Your goal:
Every record is to be duplicated exactly as it reads, without its images.

+++

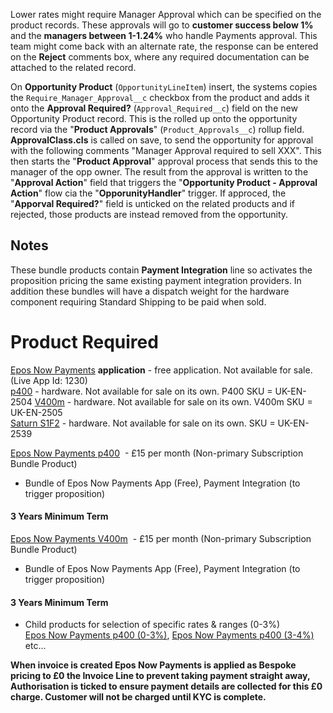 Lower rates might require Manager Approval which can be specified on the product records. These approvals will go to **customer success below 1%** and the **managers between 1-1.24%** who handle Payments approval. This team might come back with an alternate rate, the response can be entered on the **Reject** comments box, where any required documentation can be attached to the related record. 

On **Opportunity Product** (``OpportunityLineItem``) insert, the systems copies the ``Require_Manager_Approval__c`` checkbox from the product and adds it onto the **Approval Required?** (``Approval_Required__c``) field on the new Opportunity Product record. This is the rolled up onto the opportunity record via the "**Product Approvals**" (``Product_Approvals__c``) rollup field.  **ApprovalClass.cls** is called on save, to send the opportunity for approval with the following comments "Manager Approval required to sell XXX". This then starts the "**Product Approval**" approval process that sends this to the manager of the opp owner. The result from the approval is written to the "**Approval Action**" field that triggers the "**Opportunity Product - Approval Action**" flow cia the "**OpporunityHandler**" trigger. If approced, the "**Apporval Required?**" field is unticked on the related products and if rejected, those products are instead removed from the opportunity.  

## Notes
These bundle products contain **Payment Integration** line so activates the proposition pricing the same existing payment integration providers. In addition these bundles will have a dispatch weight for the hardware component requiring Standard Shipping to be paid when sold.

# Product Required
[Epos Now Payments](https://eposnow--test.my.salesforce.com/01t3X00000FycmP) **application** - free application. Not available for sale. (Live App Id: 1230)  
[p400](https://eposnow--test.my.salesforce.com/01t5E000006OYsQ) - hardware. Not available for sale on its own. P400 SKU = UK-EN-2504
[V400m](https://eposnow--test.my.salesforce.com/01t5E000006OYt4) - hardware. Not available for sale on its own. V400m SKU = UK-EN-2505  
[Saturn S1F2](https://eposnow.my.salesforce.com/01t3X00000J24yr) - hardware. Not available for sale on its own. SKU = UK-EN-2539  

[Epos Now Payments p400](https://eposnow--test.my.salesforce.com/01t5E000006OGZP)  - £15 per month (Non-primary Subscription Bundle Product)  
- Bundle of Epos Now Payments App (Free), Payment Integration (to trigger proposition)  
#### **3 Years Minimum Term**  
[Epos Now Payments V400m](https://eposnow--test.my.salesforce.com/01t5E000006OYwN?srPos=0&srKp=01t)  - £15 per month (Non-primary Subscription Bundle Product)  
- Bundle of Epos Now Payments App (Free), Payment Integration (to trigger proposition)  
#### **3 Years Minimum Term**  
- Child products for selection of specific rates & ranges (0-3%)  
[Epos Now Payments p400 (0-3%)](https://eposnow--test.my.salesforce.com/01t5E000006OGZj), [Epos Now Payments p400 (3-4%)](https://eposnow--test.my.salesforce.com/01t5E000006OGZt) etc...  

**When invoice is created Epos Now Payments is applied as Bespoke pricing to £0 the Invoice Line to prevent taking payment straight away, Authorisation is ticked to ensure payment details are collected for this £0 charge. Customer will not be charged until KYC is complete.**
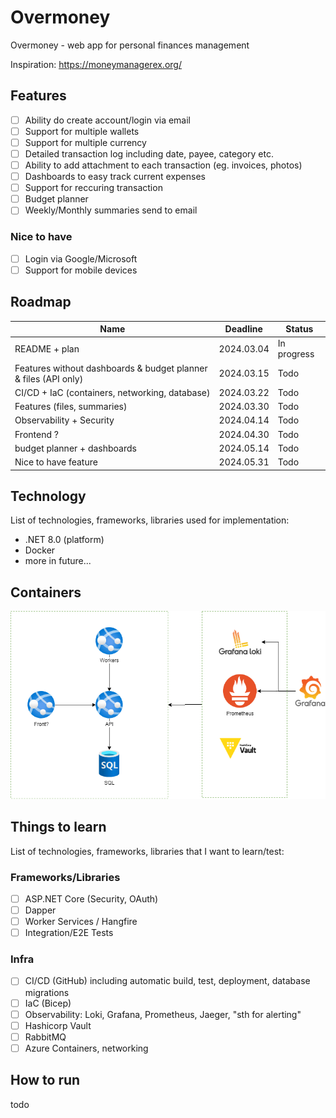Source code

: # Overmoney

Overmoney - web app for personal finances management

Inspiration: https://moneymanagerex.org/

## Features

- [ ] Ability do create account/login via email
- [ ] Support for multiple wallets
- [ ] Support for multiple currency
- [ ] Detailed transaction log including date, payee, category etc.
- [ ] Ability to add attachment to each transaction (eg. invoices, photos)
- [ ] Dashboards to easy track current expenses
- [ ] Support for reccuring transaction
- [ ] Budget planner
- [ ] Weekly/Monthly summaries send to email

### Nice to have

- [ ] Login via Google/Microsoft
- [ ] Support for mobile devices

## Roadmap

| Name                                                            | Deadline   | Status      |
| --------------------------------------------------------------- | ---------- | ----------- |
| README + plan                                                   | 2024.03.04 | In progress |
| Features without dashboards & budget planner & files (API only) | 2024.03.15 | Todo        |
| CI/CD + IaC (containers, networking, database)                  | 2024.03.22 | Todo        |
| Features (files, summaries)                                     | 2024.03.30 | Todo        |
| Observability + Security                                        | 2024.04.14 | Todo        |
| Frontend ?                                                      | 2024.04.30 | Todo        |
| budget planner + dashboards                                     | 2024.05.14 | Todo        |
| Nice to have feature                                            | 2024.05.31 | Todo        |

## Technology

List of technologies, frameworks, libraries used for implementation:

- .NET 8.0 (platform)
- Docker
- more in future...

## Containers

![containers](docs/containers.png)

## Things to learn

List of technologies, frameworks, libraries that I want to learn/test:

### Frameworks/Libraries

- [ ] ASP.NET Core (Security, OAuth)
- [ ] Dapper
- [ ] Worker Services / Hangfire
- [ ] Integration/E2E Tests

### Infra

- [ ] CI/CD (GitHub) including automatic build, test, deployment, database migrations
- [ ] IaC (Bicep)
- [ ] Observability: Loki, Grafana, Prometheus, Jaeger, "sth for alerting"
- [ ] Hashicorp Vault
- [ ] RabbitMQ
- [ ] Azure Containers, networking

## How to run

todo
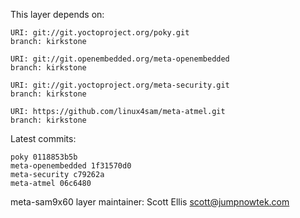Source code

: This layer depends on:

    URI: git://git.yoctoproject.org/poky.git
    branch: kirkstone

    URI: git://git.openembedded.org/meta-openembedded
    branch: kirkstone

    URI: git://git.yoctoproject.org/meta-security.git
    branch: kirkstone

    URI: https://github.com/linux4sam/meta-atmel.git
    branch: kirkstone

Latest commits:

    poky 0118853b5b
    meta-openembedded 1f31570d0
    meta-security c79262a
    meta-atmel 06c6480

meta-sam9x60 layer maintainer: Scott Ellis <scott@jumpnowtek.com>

+++

Solution for this problem:
 Lower rates might require Manager Approval which can be specified on the product records. These approvals will go to **customer success below 1%** and the **managers between 1-1.24%** who handle Payments approval. This team might come back with an alternate rate, the response can be entered on the **Reject** comments box, where any required documentation can be attached to the related record. 

On **Opportunity Product** (``OpportunityLineItem``) insert, the systems copies the ``Require_Manager_Approval__c`` checkbox from the product and adds it onto the **Approval Required?** (``Approval_Required__c``) field on the new Opportunity Product record. This is the rolled up onto the opportunity record via the "**Product Approvals**" (``Product_Approvals__c``) rollup field.  **ApprovalClass.cls** is called on save, to send the opportunity for approval with the following comments "Manager Approval required to sell XXX". This then starts the "**Product Approval**" approval process that sends this to the manager of the opp owner. The result from the approval is written to the "**Approval Action**" field that triggers the "**Opportunity Product - Approval Action**" flow cia the "**OpporunityHandler**" trigger. If approced, the "**Apporval Required?**" field is unticked on the related products and if rejected, those products are instead removed from the opportunity.  

## Notes
These bundle products contain **Payment Integration** line so activates the proposition pricing the same existing payment integration providers. In addition these bundles will have a dispatch weight for the hardware component requiring Standard Shipping to be paid when sold.

# Product Required
[Epos Now Payments](https://eposnow--test.my.salesforce.com/01t3X00000FycmP) **application** - free application. Not available for sale. (Live App Id: 1230)  
[p400](https://eposnow--test.my.salesforce.com/01t5E000006OYsQ) - hardware. Not available for sale on its own. P400 SKU = UK-EN-2504
[V400m](https://eposnow--test.my.salesforce.com/01t5E000006OYt4) - hardware. Not available for sale on its own. V400m SKU = UK-EN-2505  
[Saturn S1F2](https://eposnow.my.salesforce.com/01t3X00000J24yr) - hardware. Not available for sale on its own. SKU = UK-EN-2539  

[Epos Now Payments p400](https://eposnow--test.my.salesforce.com/01t5E000006OGZP)  - £15 per month (Non-primary Subscription Bundle Product)  
- Bundle of Epos Now Payments App (Free), Payment Integration (to trigger proposition)  
#### **3 Years Minimum Term**  
[Epos Now Payments V400m](https://eposnow--test.my.salesforce.com/01t5E000006OYwN?srPos=0&srKp=01t)  - £15 per month (Non-primary Subscription Bundle Product)  
- Bundle of Epos Now Payments App (Free), Payment Integration (to trigger proposition)  
#### **3 Years Minimum Term**  
- Child products for selection of specific rates & ranges (0-3%)  
[Epos Now Payments p400 (0-3%)](https://eposnow--test.my.salesforce.com/01t5E000006OGZj), [Epos Now Payments p400 (3-4%)](https://eposnow--test.my.salesforce.com/01t5E000006OGZt) etc...  

**When invoice is created Epos Now Payments is applied as Bespoke pricing to £0 the Invoice Line to prevent taking payment straight away, Authorisation is ticked to ensure payment details are collected for this £0 charge. Customer will not be charged until KYC is complete.**
Source code

: # Overmoney

Overmoney - web app for personal finances management

Inspiration: https://moneymanagerex.org/

## Features

- [ ] Ability do create account/login via email
- [ ] Support for multiple wallets
- [ ] Support for multiple currency
- [ ] Detailed transaction log including date, payee, category etc.
- [ ] Ability to add attachment to each transaction (eg. invoices, photos)
- [ ] Dashboards to easy track current expenses
- [ ] Support for reccuring transaction
- [ ] Budget planner
- [ ] Weekly/Monthly summaries send to email

### Nice to have

- [ ] Login via Google/Microsoft
- [ ] Support for mobile devices

## Roadmap

| Name                                                            | Deadline   | Status      |
| --------------------------------------------------------------- | ---------- | ----------- |
| README + plan                                                   | 2024.03.04 | In progress |
| Features without dashboards & budget planner & files (API only) | 2024.03.15 | Todo        |
| CI/CD + IaC (containers, networking, database)                  | 2024.03.22 | Todo        |
| Features (files, summaries)                                     | 2024.03.30 | Todo        |
| Observability + Security                                        | 2024.04.14 | Todo        |
| Frontend ?                                                      | 2024.04.30 | Todo        |
| budget planner + dashboards                                     | 2024.05.14 | Todo        |
| Nice to have feature                                            | 2024.05.31 | Todo        |

## Technology

List of technologies, frameworks, libraries used for implementation:

- .NET 8.0 (platform)
- Docker
- more in future...

## Containers

![containers](docs/containers.png)

## Things to learn

List of technologies, frameworks, libraries that I want to learn/test:

### Frameworks/Libraries

- [ ] ASP.NET Core (Security, OAuth)
- [ ] Dapper
- [ ] Worker Services / Hangfire
- [ ] Integration/E2E Tests

### Infra

- [ ] CI/CD (GitHub) including automatic build, test, deployment, database migrations
- [ ] IaC (Bicep)
- [ ] Observability: Loki, Grafana, Prometheus, Jaeger, "sth for alerting"
- [ ] Hashicorp Vault
- [ ] RabbitMQ
- [ ] Azure Containers, networking

## How to run

todo
Source code

: This layer depends on:

    URI: git://git.yoctoproject.org/poky.git
    branch: kirkstone

    URI: git://git.openembedded.org/meta-openembedded
    branch: kirkstone

    URI: git://git.yoctoproject.org/meta-security.git
    branch: kirkstone

    URI: https://github.com/linux4sam/meta-atmel.git
    branch: kirkstone

Latest commits:

    poky 0118853b5b
    meta-openembedded 1f31570d0
    meta-security c79262a
    meta-atmel 06c6480

meta-sam9x60 layer maintainer: Scott Ellis <scott@jumpnowtek.com>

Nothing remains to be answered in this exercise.